_TASK DETAILS_
Go through the material and return every line that contains the string "access".

=== Section Start ===

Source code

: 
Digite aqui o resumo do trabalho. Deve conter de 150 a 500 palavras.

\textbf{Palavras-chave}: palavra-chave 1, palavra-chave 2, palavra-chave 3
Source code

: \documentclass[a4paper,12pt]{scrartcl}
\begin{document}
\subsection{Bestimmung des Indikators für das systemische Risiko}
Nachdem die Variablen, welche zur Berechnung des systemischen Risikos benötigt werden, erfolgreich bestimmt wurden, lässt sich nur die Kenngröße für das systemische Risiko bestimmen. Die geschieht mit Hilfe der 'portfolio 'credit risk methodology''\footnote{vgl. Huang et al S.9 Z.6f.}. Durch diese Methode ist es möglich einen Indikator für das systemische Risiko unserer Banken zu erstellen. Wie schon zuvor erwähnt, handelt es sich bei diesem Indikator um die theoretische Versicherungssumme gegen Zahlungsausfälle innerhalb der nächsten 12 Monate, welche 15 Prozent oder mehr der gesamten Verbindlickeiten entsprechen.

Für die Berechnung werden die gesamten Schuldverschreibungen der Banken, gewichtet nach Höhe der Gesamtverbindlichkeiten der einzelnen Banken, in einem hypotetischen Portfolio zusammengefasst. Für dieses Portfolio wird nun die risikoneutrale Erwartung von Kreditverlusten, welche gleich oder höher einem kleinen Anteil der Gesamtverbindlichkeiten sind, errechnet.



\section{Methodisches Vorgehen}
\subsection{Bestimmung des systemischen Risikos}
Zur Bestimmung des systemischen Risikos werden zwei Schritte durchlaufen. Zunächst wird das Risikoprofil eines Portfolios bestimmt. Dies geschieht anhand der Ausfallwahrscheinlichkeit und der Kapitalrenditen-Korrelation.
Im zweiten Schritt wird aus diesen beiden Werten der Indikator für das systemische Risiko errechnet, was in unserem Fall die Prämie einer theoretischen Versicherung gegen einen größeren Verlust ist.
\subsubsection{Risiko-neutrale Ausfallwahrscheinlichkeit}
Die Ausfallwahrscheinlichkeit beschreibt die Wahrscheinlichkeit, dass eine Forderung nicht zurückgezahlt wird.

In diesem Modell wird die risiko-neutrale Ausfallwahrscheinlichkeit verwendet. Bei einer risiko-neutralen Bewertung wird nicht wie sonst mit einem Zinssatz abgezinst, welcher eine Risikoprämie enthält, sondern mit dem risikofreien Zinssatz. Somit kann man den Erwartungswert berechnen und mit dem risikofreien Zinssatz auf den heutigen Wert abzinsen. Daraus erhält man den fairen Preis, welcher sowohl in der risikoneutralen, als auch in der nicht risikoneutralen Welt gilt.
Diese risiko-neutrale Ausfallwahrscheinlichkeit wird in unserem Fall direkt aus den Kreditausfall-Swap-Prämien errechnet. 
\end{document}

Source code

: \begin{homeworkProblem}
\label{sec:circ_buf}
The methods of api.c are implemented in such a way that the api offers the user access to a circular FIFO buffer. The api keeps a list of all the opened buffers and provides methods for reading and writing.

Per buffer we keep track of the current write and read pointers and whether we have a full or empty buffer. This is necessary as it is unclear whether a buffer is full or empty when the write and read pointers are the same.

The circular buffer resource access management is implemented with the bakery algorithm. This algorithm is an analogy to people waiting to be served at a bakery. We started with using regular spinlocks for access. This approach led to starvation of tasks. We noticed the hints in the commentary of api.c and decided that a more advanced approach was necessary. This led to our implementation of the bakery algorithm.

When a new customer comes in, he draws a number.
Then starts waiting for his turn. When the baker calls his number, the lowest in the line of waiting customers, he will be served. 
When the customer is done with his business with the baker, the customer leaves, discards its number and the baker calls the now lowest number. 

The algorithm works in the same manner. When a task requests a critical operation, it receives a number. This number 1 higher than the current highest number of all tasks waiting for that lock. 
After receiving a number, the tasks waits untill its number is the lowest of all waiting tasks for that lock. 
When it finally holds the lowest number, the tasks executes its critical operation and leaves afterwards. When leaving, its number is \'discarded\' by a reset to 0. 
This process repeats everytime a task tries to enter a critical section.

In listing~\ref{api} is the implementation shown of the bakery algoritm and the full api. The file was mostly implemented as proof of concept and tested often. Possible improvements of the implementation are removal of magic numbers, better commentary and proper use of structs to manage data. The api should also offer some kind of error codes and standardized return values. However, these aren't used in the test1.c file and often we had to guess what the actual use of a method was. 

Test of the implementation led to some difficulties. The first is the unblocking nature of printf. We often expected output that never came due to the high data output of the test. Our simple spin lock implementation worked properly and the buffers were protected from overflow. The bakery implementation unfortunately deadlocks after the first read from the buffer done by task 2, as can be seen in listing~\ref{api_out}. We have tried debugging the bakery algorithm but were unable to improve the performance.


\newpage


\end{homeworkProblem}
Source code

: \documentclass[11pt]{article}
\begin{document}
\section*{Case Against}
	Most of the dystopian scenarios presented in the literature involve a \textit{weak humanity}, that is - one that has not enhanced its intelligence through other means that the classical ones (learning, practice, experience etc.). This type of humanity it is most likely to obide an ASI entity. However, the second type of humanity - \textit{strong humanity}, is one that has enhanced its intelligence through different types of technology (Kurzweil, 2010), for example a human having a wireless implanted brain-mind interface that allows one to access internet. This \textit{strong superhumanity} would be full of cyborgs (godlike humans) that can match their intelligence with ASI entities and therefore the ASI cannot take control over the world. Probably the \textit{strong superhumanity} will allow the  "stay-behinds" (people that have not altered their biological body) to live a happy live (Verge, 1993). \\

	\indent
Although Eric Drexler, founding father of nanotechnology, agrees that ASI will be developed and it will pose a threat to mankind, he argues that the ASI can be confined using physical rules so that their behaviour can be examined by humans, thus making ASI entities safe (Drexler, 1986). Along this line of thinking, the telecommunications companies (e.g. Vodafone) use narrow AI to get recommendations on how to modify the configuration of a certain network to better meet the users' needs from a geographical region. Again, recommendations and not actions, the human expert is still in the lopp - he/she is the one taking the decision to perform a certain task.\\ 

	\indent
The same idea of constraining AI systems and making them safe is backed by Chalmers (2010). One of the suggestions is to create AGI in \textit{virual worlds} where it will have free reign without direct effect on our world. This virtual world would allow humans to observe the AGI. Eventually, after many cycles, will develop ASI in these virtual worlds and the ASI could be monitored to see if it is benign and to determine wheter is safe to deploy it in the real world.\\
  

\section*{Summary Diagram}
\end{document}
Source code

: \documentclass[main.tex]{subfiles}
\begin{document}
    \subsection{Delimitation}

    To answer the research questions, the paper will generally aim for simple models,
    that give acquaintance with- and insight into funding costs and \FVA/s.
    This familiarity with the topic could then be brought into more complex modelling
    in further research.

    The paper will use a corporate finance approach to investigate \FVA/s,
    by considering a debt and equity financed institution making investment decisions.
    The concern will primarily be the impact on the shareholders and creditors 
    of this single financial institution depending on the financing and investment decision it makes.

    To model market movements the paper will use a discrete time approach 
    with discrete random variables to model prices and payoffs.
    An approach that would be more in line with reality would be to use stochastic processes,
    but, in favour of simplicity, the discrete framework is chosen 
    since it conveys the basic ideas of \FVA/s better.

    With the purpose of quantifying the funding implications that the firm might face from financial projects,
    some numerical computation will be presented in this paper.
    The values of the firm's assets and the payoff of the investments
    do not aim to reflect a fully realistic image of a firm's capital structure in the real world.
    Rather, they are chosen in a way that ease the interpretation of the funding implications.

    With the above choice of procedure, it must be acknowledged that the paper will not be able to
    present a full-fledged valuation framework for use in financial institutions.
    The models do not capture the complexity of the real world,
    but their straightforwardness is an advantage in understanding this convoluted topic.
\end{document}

=== Section End ===

_TASK SOLUTION_
The methods of api.c are implemented in such a way that the api offers the user access to a circular FIFO buffer. The api keeps a list of all the opened buffers and provides methods for reading and writing.
The circular buffer resource access management is implemented with the bakery algorithm. This algorithm is an analogy to people waiting to be served at a bakery. We started with using regular spinlocks for access. This approach led to starvation of tasks. We noticed the hints in the commentary of api.c and decided that a more advanced approach was necessary. This led to our implementation of the bakery algorithm.
	Most of the dystopian scenarios presented in the literature involve a \textit{weak humanity}, that is - one that has not enhanced its intelligence through other means that the classical ones (learning, practice, experience etc.). This type of humanity it is most likely to obide an ASI entity. However, the second type of humanity - \textit{strong humanity}, is one that has enhanced its intelligence through different types of technology (Kurzweil, 2010), for example a human having a wireless implanted brain-mind interface that allows one to access internet. This \textit{strong superhumanity} would be full of cyborgs (godlike humans) that can match their intelligence with ASI entities and therefore the ASI cannot take control over the world. Probably the \textit{strong superhumanity} will allow the  "stay-behinds" (people that have not altered their biological body) to live a happy live (Verge, 1993). \\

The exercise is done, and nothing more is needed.